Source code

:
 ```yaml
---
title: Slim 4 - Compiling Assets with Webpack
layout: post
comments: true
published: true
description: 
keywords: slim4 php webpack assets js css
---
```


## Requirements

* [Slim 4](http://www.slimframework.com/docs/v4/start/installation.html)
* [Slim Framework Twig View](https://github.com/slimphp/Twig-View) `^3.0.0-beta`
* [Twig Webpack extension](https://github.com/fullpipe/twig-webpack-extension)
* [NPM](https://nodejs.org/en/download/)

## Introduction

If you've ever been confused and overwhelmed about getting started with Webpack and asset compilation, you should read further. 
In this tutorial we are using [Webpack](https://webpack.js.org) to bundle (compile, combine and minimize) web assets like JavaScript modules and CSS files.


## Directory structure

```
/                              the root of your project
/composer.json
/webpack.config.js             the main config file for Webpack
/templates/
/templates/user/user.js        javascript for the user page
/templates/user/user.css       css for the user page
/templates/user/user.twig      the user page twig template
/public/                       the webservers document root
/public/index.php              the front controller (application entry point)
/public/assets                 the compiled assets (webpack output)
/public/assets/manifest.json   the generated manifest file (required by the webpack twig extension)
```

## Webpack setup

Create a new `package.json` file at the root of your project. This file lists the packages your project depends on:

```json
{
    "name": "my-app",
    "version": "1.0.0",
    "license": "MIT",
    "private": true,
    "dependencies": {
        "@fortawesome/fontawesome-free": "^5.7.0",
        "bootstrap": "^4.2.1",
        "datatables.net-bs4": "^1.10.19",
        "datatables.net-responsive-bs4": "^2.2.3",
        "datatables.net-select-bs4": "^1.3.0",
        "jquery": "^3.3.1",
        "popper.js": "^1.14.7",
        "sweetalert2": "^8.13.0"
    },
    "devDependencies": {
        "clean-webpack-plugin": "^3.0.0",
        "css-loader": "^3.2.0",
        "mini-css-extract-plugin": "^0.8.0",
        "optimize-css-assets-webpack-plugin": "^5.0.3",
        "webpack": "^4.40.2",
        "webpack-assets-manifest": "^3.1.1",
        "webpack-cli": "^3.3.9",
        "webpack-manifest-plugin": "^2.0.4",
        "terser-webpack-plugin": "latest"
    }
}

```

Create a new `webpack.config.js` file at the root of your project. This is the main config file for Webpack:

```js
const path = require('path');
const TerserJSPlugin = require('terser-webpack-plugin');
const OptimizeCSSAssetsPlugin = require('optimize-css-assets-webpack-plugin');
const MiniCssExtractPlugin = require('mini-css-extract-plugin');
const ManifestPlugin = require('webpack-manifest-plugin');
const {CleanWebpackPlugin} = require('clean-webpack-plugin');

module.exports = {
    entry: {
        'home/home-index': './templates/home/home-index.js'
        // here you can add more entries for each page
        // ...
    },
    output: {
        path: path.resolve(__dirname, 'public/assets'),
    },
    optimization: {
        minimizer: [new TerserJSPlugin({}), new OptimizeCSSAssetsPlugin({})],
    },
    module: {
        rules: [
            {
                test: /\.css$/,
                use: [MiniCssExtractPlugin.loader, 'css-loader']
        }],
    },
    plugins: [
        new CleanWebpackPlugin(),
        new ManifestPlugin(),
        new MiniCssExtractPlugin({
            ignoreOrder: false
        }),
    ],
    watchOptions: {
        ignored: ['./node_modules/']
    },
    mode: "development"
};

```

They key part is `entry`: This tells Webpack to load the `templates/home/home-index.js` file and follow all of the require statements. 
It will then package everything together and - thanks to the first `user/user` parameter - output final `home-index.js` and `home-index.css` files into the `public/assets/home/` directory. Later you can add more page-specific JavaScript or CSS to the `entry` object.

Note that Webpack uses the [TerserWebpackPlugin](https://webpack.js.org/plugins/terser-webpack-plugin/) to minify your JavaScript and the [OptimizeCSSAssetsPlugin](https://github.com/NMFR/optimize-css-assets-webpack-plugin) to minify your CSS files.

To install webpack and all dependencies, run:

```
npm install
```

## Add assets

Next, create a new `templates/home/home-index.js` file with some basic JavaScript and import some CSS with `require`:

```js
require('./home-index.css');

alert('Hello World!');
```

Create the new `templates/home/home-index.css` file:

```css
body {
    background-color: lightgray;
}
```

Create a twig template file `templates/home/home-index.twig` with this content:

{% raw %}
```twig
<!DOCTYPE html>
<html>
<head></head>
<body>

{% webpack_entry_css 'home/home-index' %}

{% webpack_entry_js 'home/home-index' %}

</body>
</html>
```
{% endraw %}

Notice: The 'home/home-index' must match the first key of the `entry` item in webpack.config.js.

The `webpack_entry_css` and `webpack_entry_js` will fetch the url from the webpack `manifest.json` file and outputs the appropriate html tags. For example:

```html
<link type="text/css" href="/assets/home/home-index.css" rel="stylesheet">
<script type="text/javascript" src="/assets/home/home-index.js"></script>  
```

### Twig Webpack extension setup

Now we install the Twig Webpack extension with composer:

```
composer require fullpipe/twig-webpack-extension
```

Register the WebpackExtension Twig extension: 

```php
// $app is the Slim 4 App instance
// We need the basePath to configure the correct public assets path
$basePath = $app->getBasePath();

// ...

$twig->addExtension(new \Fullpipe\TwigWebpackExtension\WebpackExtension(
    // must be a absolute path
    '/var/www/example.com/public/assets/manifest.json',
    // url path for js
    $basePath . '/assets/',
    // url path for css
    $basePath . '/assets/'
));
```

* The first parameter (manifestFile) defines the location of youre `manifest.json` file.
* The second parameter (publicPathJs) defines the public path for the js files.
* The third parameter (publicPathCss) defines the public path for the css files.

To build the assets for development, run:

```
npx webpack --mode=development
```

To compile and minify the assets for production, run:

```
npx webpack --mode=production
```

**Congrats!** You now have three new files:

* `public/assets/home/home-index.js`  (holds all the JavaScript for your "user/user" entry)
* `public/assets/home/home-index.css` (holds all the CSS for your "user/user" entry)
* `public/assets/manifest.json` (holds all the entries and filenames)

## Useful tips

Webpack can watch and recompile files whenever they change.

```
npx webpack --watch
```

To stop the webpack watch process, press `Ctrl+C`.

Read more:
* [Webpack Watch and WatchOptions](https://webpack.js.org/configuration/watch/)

= = = = =

(Exercise details): All of the material should be set down exactly as it reads.

(Final answer):
Source code

:
 ```yaml
---
title: Slim 4 - Compiling Assets with Webpack
layout: post
comments: true
published: true
description: 
keywords: slim4 php webpack assets js css
---
```


## Requirements

* [Slim 4](http://www.slimframework.com/docs/v4/start/installation.html)
* [Slim Framework Twig View](https://github.com/slimphp/Twig-View) `^3.0.0-beta`
* [Twig Webpack extension](https://github.com/fullpipe/twig-webpack-extension)
* [NPM](https://nodejs.org/en/download/)

## Introduction

If you've ever been confused and overwhelmed about getting started with Webpack and asset compilation, you should read further. 
In this tutorial we are using [Webpack](https://webpack.js.org) to bundle (compile, combine and minimize) web assets like JavaScript modules and CSS files.


## Directory structure

```
/                              the root of your project
/composer.json
/webpack.config.js             the main config file for Webpack
/templates/
/templates/user/user.js        javascript for the user page
/templates/user/user.css       css for the user page
/templates/user/user.twig      the user page twig template
/public/                       the webservers document root
/public/index.php              the front controller (application entry point)
/public/assets                 the compiled assets (webpack output)
/public/assets/manifest.json   the generated manifest file (required by the webpack twig extension)
```

## Webpack setup

Create a new `package.json` file at the root of your project. This file lists the packages your project depends on:

```json
{
    "name": "my-app",
    "version": "1.0.0",
    "license": "MIT",
    "private": true,
    "dependencies": {
        "@fortawesome/fontawesome-free": "^5.7.0",
        "bootstrap": "^4.2.1",
        "datatables.net-bs4": "^1.10.19",
        "datatables.net-responsive-bs4": "^2.2.3",
        "datatables.net-select-bs4": "^1.3.0",
        "jquery": "^3.3.1",
        "popper.js": "^1.14.7",
        "sweetalert2": "^8.13.0"
    },
    "devDependencies": {
        "clean-webpack-plugin": "^3.0.0",
        "css-loader": "^3.2.0",
        "mini-css-extract-plugin": "^0.8.0",
        "optimize-css-assets-webpack-plugin": "^5.0.3",
        "webpack": "^4.40.2",
        "webpack-assets-manifest": "^3.1.1",
        "webpack-cli": "^3.3.9",
        "webpack-manifest-plugin": "^2.0.4",
        "terser-webpack-plugin": "latest"
    }
}

```

Create a new `webpack.config.js` file at the root of your project. This is the main config file for Webpack:

```js
const path = require('path');
const TerserJSPlugin = require('terser-webpack-plugin');
const OptimizeCSSAssetsPlugin = require('optimize-css-assets-webpack-plugin');
const MiniCssExtractPlugin = require('mini-css-extract-plugin');
const ManifestPlugin = require('webpack-manifest-plugin');
const {CleanWebpackPlugin} = require('clean-webpack-plugin');

module.exports = {
    entry: {
        'home/home-index': './templates/home/home-index.js'
        // here you can add more entries for each page
        // ...
    },
    output: {
        path: path.resolve(__dirname, 'public/assets'),
    },
    optimization: {
        minimizer: [new TerserJSPlugin({}), new OptimizeCSSAssetsPlugin({})],
    },
    module: {
        rules: [
            {
                test: /\.css$/,
                use: [MiniCssExtractPlugin.loader, 'css-loader']
        }],
    },
    plugins: [
        new CleanWebpackPlugin(),
        new ManifestPlugin(),
        new MiniCssExtractPlugin({
            ignoreOrder: false
        }),
    ],
    watchOptions: {
        ignored: ['./node_modules/']
    },
    mode: "development"
};

```

They key part is `entry`: This tells Webpack to load the `templates/home/home-index.js` file and follow all of the require statements. 
It will then package everything together and - thanks to the first `user/user` parameter - output final `home-index.js` and `home-index.css` files into the `public/assets/home/` directory. Later you can add more page-specific JavaScript or CSS to the `entry` object.

Note that Webpack uses the [TerserWebpackPlugin](https://webpack.js.org/plugins/terser-webpack-plugin/) to minify your JavaScript and the [OptimizeCSSAssetsPlugin](https://github.com/NMFR/optimize-css-assets-webpack-plugin) to minify your CSS files.

To install webpack and all dependencies, run:

```
npm install
```

## Add assets

Next, create a new `templates/home/home-index.js` file with some basic JavaScript and import some CSS with `require`:

```js
require('./home-index.css');

alert('Hello World!');
```

Create the new `templates/home/home-index.css` file:

```css
body {
    background-color: lightgray;
}
```

Create a twig template file `templates/home/home-index.twig` with this content:

{% raw %}
```twig
<!DOCTYPE html>
<html>
<head></head>
<body>

{% webpack_entry_css 'home/home-index' %}

{% webpack_entry_js 'home/home-index' %}

</body>
</html>
```
{% endraw %}

Notice: The 'home/home-index' must match the first key of the `entry` item in webpack.config.js.

The `webpack_entry_css` and `webpack_entry_js` will fetch the url from the webpack `manifest.json` file and outputs the appropriate html tags. For example:

```html
<link type="text/css" href="/assets/home/home-index.css" rel="stylesheet">
<script type="text/javascript" src="/assets/home/home-index.js"></script>  
```

### Twig Webpack extension setup

Now we install the Twig Webpack extension with composer:

```
composer require fullpipe/twig-webpack-extension
```

Register the WebpackExtension Twig extension: 

```php
// $app is the Slim 4 App instance
// We need the basePath to configure the correct public assets path
$basePath = $app->getBasePath();

// ...

$twig->addExtension(new \Fullpipe\TwigWebpackExtension\WebpackExtension(
    // must be a absolute path
    '/var/www/example.com/public/assets/manifest.json',
    // url path for js
    $basePath . '/assets/',
    // url path for css
    $basePath . '/assets/'
));
```

* The first parameter (manifestFile) defines the location of youre `manifest.json` file.
* The second parameter (publicPathJs) defines the public path for the js files.
* The third parameter (publicPathCss) defines the public path for the css files.

To build the assets for development, run:

```
npx webpack --mode=development
```

To compile and minify the assets for production, run:

```
npx webpack --mode=production
```

**Congrats!** You now have three new files:

* `public/assets/home/home-index.js`  (holds all the JavaScript for your "user/user" entry)
* `public/assets/home/home-index.css` (holds all the CSS for your "user/user" entry)
* `public/assets/manifest.json` (holds all the entries and filenames)

## Useful tips

Webpack can watch and recompile files whenever they change.

```
npx webpack --watch
```

To stop the webpack watch process, press `Ctrl+C`.

Read more:
* [Webpack Watch and WatchOptions](https://webpack.js.org/configuration/watch/)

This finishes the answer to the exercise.